(Records from a dataset)
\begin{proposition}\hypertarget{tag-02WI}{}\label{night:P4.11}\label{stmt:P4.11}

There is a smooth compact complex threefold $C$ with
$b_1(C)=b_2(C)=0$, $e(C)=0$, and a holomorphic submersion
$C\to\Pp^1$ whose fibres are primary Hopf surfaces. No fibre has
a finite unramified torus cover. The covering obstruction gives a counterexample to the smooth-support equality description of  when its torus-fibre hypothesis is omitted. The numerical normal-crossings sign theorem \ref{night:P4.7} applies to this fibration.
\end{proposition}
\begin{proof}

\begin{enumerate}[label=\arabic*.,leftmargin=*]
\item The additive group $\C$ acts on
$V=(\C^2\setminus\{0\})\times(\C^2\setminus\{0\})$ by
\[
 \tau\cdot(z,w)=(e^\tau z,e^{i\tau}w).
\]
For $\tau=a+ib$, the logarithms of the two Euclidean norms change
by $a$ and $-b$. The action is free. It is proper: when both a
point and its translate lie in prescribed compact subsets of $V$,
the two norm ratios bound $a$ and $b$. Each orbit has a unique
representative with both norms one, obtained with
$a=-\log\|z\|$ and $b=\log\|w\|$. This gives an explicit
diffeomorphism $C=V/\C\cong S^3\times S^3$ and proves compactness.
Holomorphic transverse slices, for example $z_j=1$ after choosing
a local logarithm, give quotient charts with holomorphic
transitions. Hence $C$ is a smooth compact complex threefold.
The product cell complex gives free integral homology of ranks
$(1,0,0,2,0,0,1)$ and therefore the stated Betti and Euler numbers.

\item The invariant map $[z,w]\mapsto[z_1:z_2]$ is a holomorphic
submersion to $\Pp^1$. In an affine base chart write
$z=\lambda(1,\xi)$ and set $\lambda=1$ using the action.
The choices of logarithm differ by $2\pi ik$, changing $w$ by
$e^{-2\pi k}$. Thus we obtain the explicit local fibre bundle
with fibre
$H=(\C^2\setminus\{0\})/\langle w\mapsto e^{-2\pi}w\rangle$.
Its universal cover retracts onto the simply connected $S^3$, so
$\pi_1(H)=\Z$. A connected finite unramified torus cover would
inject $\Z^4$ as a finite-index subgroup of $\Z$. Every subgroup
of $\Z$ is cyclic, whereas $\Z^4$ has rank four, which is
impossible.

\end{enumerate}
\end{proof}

*WHAT IS BEING ASKED*. Which lines in the data above hold the string "cover"? Show each one.

*THE COMPLETED TASK*.
a finite unramified torus cover. The covering obstruction gives a counterexample to the smooth-support equality description of  when its torus-fibre hypothesis is omitted. The numerical normal-crossings sign theorem \ref{night:P4.7} applies to this fibration.
Its universal cover retracts onto the simply connected $S^3$, so
$\pi_1(H)=\Z$. A connected finite unramified torus cover would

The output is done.